My Weight Loss Coach (known as My Health Coach: Manage Your Weight in Europe) is a game for the Nintendo DS portable video game system. It was released on June 24, 2008 by Ubisoft and developed by Ubisoft Montreal. The purpose of the game is to motivate players to reach and maintain a healthy lifestyle and target weight. In addition the game was developed with nutritionists, and includes a free pedometer to help provide the user with better results.

==Playing the game==
While playing the game users create a personal profile to track performance and map out objectives based on personal information. While users continue to eat and participate in a healthy lifestyle, they are encouraged to input daily eating and exercise habits in order to achieve virtual rewards. The free pedometer is intended to be used to help players keep track of their physical fitness and can be updated through their Nintendo DS. By receiving immediate feedback from their device, users are also encouraged to challenge themselves.

==How the game works==
Section 1: Personalize:
While personalizing their profile (including information such as age, weight, height, etc....) users are asked a series of questions in order for the game to get a better understanding of their goals. Upon the completion and submission of information and objectives, the game will calculate BMI (Body Mass Index), and create a program best suited for them.

Section 2: Daily objectives:
Based on personal needs, preferences, and goals, players can determine how they intend on achieving a healthier lifestyle. The game will then create daily sessions in order to provide users with strategies to overcome specific challenges with a positive attitude. And, at the end of each day, players are encouraged to input daily physical activity, and recorded information from the pedometer, in order to yield better results.

Section 3: Challenges:
The game also includes daily and weekly challenges intended to keep players motivated and on top of their goals. With up to 500 challenges, all catered to specific objectives, the game aims to provide players with a fun way to stay on track of their healthy lifestyle.

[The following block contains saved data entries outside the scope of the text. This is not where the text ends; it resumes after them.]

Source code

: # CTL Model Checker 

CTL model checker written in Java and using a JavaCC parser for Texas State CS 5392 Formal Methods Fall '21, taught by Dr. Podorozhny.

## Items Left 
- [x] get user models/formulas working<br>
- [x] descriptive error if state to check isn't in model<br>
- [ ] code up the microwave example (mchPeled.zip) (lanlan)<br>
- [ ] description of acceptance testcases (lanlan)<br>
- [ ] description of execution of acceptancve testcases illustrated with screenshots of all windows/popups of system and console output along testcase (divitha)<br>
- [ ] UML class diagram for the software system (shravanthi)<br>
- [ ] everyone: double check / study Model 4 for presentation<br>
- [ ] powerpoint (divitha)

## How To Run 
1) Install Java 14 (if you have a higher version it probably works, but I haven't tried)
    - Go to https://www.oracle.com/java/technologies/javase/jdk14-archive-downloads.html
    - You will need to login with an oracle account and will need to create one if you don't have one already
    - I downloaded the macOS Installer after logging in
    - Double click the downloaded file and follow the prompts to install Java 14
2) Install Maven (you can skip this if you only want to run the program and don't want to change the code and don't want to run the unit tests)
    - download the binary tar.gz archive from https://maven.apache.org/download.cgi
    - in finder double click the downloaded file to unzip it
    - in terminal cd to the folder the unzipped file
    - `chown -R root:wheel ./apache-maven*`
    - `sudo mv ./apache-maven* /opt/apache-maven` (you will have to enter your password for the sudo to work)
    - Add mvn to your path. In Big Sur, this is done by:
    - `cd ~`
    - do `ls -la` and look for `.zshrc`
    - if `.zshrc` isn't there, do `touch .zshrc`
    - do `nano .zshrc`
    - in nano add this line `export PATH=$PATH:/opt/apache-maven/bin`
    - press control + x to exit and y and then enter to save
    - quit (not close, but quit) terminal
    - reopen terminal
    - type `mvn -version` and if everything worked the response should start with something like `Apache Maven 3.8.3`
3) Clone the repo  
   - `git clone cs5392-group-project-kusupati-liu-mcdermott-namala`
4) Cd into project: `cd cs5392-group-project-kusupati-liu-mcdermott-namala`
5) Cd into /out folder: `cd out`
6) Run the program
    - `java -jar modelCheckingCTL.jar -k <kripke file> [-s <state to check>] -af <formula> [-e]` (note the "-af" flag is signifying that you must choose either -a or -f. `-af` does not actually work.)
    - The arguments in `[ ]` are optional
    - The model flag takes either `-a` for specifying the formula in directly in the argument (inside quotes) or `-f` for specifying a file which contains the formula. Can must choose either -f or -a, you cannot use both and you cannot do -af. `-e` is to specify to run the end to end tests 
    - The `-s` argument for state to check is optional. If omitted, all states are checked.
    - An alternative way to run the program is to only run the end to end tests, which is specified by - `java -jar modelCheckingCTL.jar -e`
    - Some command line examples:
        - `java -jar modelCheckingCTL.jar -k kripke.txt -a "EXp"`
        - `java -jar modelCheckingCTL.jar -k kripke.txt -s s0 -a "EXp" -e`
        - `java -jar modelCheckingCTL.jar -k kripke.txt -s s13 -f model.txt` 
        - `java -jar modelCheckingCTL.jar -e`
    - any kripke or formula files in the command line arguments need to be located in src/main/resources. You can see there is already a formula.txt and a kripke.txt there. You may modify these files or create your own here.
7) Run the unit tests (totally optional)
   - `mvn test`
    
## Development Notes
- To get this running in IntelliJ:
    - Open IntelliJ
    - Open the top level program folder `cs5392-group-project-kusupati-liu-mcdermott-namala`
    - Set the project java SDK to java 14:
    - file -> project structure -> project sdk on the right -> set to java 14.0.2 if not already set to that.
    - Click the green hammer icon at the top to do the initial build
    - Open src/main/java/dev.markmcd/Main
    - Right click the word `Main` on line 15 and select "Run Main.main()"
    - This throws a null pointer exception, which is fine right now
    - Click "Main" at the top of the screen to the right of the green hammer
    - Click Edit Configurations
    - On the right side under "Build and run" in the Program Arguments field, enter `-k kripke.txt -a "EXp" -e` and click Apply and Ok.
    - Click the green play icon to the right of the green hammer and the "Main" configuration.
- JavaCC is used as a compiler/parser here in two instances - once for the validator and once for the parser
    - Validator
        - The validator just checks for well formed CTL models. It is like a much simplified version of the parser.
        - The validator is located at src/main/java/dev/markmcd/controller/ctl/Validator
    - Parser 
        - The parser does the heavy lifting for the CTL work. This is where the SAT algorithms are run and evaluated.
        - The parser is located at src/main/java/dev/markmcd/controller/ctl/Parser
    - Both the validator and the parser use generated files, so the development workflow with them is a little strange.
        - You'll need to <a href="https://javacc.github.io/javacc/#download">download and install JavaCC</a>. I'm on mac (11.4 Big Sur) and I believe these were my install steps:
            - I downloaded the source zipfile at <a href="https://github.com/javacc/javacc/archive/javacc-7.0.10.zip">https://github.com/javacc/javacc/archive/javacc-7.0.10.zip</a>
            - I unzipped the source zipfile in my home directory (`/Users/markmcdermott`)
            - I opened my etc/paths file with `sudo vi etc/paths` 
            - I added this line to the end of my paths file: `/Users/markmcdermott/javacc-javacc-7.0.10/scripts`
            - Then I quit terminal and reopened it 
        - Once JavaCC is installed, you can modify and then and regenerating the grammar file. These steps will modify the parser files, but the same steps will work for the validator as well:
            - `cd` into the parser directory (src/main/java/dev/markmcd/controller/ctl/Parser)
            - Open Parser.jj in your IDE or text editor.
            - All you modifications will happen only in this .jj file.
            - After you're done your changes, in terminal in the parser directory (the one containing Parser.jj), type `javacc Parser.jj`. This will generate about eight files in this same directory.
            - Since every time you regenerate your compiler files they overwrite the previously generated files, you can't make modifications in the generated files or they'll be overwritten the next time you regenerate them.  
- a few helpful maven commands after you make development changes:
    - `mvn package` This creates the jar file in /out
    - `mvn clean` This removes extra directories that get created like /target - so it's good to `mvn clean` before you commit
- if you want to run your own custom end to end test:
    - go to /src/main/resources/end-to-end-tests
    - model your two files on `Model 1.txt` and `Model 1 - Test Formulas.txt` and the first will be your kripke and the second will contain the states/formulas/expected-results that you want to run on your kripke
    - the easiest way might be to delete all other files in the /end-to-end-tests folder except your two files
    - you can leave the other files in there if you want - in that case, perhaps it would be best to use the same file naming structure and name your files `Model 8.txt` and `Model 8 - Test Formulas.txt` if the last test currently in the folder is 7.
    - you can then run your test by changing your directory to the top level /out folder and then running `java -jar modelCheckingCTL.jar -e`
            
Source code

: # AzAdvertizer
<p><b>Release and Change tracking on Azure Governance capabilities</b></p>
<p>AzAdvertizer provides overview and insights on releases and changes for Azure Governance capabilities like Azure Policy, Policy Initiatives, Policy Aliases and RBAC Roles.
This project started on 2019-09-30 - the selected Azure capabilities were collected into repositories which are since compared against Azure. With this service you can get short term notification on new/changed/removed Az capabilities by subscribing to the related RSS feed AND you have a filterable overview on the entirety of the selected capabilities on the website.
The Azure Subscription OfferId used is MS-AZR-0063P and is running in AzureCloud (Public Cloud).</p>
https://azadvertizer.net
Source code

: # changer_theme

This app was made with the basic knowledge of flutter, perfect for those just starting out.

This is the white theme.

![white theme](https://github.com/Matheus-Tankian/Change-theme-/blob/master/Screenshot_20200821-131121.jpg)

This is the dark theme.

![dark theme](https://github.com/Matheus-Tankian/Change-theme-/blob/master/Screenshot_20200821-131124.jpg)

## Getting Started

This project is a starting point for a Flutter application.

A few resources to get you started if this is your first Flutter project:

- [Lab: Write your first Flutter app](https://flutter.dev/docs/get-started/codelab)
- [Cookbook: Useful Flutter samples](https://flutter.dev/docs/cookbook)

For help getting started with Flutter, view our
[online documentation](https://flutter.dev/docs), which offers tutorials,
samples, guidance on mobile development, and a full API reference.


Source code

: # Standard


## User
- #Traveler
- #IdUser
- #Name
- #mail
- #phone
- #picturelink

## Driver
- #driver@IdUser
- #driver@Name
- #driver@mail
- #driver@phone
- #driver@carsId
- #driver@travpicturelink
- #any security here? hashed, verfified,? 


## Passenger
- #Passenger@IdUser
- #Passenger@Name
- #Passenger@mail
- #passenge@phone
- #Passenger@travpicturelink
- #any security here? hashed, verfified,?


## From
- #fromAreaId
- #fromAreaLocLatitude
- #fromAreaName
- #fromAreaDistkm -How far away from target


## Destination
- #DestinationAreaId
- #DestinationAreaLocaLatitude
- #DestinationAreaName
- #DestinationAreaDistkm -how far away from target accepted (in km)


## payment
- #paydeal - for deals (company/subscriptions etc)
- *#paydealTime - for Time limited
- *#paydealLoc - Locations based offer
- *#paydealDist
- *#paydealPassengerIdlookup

Section 4: Progress tracking:
Finally, the game reminds users of their accomplishments. With the use of graphs and charts, My Weight Loss Coach keeps a record of players’ achievements and allows them to access information on all recorded data, including: view your steps, energy balance (the balance between a players food intake and physical activity), and weight and BMI.

==Reception==
The game received mixed reviews on Metacritic, scoring an average of 63%.

IGN rated the game a 7, and said that: "My Weight Loss Coach isn't some cure-all casual game, but it's a neat companion to a full-on workout, or a great way to learn a bit more about the much-needed lifestyle change that comes with working out and eating right."

IT Reviews was a bit less enthusiastic, commenting that the game was "more of an informational guide than a motivational tool and even in this light the results and dietary advice on offer mostly consist of ball-park estimations that will have little impact on fine-tuning a lifestyle. Shop around and you'll find it available cheaply, however, so DS owners who may have considered buying a pedometer could do far worse than pick up this application for its additional feedback and ability to record and store daily activity."

EuroGamer said that: "As an actual coach it really only works in general terms: there's no way to finely tailor the experience for your own capabilities in ways that an actual person could, and there's not much to commit you if the determination lapses."